Trainwreck is an orgy of bad manners masquerading as a life lesson. Its director is Judd Apatow, who has managed to shape unorthodox comedic material into palatable entertainment with multiple forays into this genre, in particular the badly hyphenated The 40 Year Old Virgin and the crude but sometimes perceptive Knocked Up.

It features Amy Schumer as Amy, a woman whose father told her at a young age that “monogamy isn’t realistic,” advice she took to heart by being a promiscuous weed smoker incapable of forming a lasting relationship. At least, that is the perception at the outset, and for the first half of the film, the relationship she has with her father — realistically ambiguous, beset with love and anger — is central to understanding why she is so focused on being single for the rest of her life.

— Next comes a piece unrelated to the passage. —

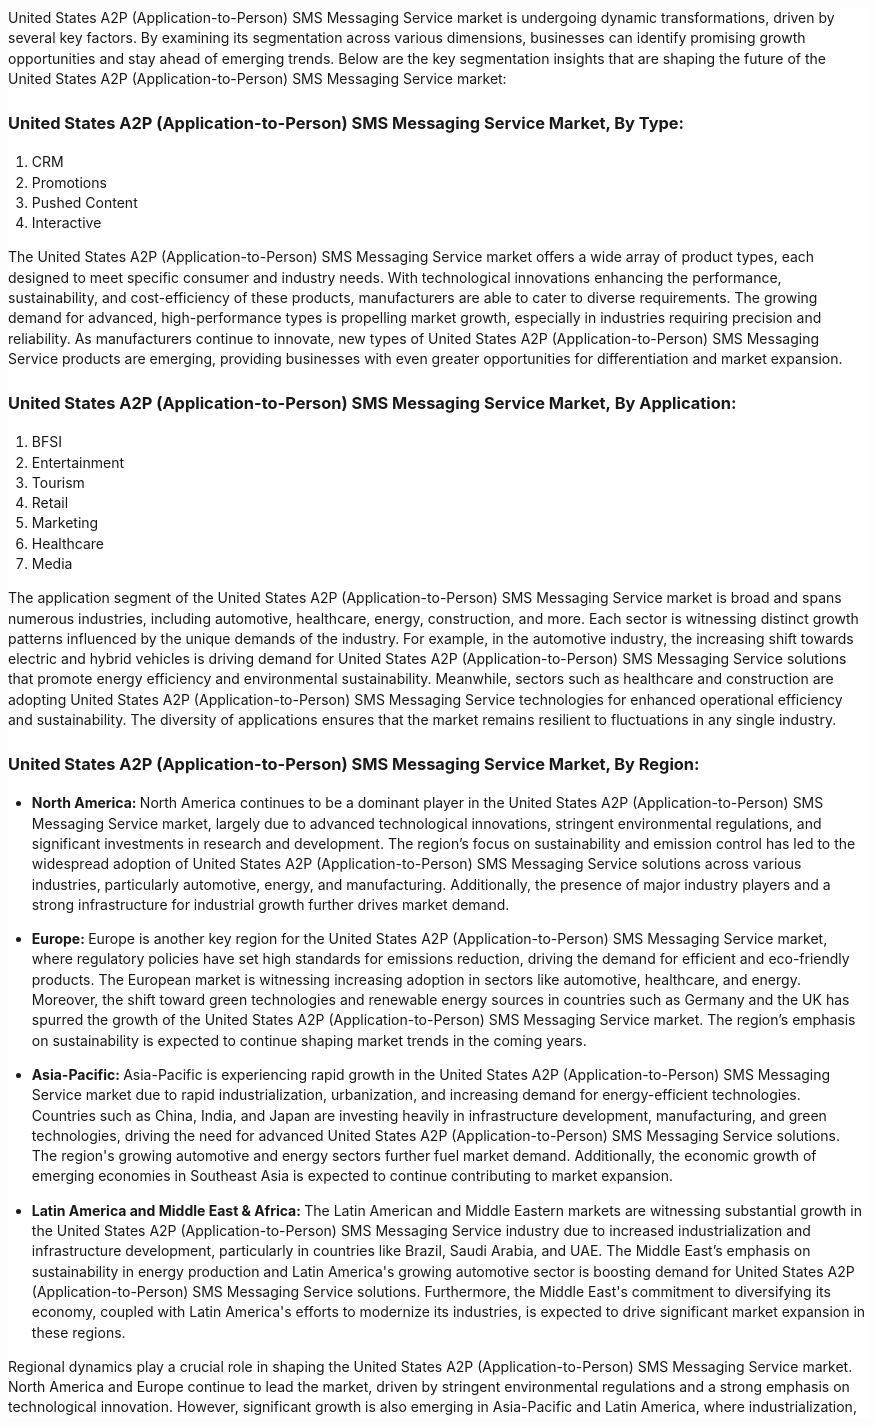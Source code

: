 United States A2P (Application-to-Person) SMS Messaging Service market is undergoing dynamic transformations, driven by several key factors. By examining its segmentation across various dimensions, businesses can identify promising growth opportunities and stay ahead of emerging trends. Below are the key segmentation insights that are shaping the future of the United States A2P (Application-to-Person) SMS Messaging Service market:</p><h3><strong>United States A2P (Application-to-Person) SMS Messaging Service Market, By Type:<br /></strong></h3><ol><li>CRM<li> Promotions<li> Pushed Content<li> Interactive</li></ol><p>The United States A2P (Application-to-Person) SMS Messaging Service market offers a wide array of product types, each designed to meet specific consumer and industry needs. With technological innovations enhancing the performance, sustainability, and cost-efficiency of these products, manufacturers are able to cater to diverse requirements. The growing demand for advanced, high-performance types is propelling market growth, especially in industries requiring precision and reliability. As manufacturers continue to innovate, new types of United States A2P (Application-to-Person) SMS Messaging Service products are emerging, providing businesses with even greater opportunities for differentiation and market expansion.</p><h3>United States A2P (Application-to-Person) SMS Messaging Service Market,&nbsp;By Application:</h3><ol><li>BFSI<li> Entertainment<li> Tourism<li> Retail<li> Marketing<li> Healthcare<li> Media</li></ol><p>The application segment of the United States A2P (Application-to-Person) SMS Messaging Service market is broad and spans numerous industries, including automotive, healthcare, energy, construction, and more. Each sector is witnessing distinct growth patterns influenced by the unique demands of the industry. For example, in the automotive industry, the increasing shift towards electric and hybrid vehicles is driving demand for United States A2P (Application-to-Person) SMS Messaging Service solutions that promote energy efficiency and environmental sustainability. Meanwhile, sectors such as healthcare and construction are adopting United States A2P (Application-to-Person) SMS Messaging Service technologies for enhanced operational efficiency and sustainability. The diversity of applications ensures that the market remains resilient to fluctuations in any single industry.</p><h3>United States A2P (Application-to-Person) SMS Messaging Service Market, By Region:</h3><ul><li><p><strong>North America:&nbsp;</strong>North America continues to be a dominant player in the United States A2P (Application-to-Person) SMS Messaging Service market, largely due to advanced technological innovations, stringent environmental regulations, and significant investments in research and development. The region&rsquo;s focus on sustainability and emission control has led to the widespread adoption of United States A2P (Application-to-Person) SMS Messaging Service solutions across various industries, particularly automotive, energy, and manufacturing. Additionally, the presence of major industry players and a strong infrastructure for industrial growth further drives market demand.</p></li><li><p><strong><strong>Europe:&nbsp;</strong></strong>Europe is another key region for the United States A2P (Application-to-Person) SMS Messaging Service market, where regulatory policies have set high standards for emissions reduction, driving the demand for efficient and eco-friendly products. The European market is witnessing increasing adoption in sectors like automotive, healthcare, and energy. Moreover, the shift toward green technologies and renewable energy sources in countries such as Germany and the UK has spurred the growth of the United States A2P (Application-to-Person) SMS Messaging Service market. The region&rsquo;s emphasis on sustainability is expected to continue shaping market trends in the coming years.</p></li><li><p><strong><strong>Asia-Pacific:&nbsp;</strong></strong>Asia-Pacific is experiencing rapid growth in the United States A2P (Application-to-Person) SMS Messaging Service market due to rapid industrialization, urbanization, and increasing demand for energy-efficient technologies. Countries such as China, India, and Japan are investing heavily in infrastructure development, manufacturing, and green technologies, driving the need for advanced United States A2P (Application-to-Person) SMS Messaging Service solutions. The region's growing automotive and energy sectors further fuel market demand. Additionally, the economic growth of emerging economies in Southeast Asia is expected to continue contributing to market expansion.</p></li><li><p><strong><strong>Latin America and Middle East &amp; Africa:&nbsp;</strong></strong>The Latin American and Middle Eastern markets are witnessing substantial growth in the United States A2P (Application-to-Person) SMS Messaging Service industry due to increased industrialization and infrastructure development, particularly in countries like Brazil, Saudi Arabia, and UAE. The Middle East&rsquo;s emphasis on sustainability in energy production and Latin America's growing automotive sector is boosting demand for United States A2P (Application-to-Person) SMS Messaging Service solutions. Furthermore, the Middle East's commitment to diversifying its economy, coupled with Latin America's efforts to modernize its industries, is expected to drive significant market expansion in these regions.</p></li></ul><p>Regional dynamics play a crucial role in shaping the United States A2P (Application-to-Person) SMS Messaging Service market. North America and Europe continue to lead the market, driven by stringent environmental regulations and a strong emphasis on technological innovation. However, significant growth is also emerging in Asia-Pacific and Latin America, where industrialization,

Actually, she is not really single, as she is dating a hulking mass of muscle that bears an uncanny resemblance to Mark Wahlberg but is also the last person in the world to realize he does not like women. In the meantime, she is hooking up with other guys, seemingly without feeling she is doing anything wrong. In fact, in all likelihood she is not doing anything wrong, except for omitting to tell her gay boyfriend that she views the relationship as non-exclusive.

But the film takes a seriously silly turn into the world of fairy tales when we are expected to believe that she will change her ways once she meets Mr. Right, who is this case is a nerdy sports doctor named Aaron (Bill Hader), who has been with three women in his life and is now the focus of an article Amy, a journalist of sorts, is writing.

To read the full review, visit The Prague Post. Trainwreck goes on wide release in Bulgaria on August 7.

(Still of Bill Hader and Amy Schumer in Trainwreck. © 2015 – Universal Pictures)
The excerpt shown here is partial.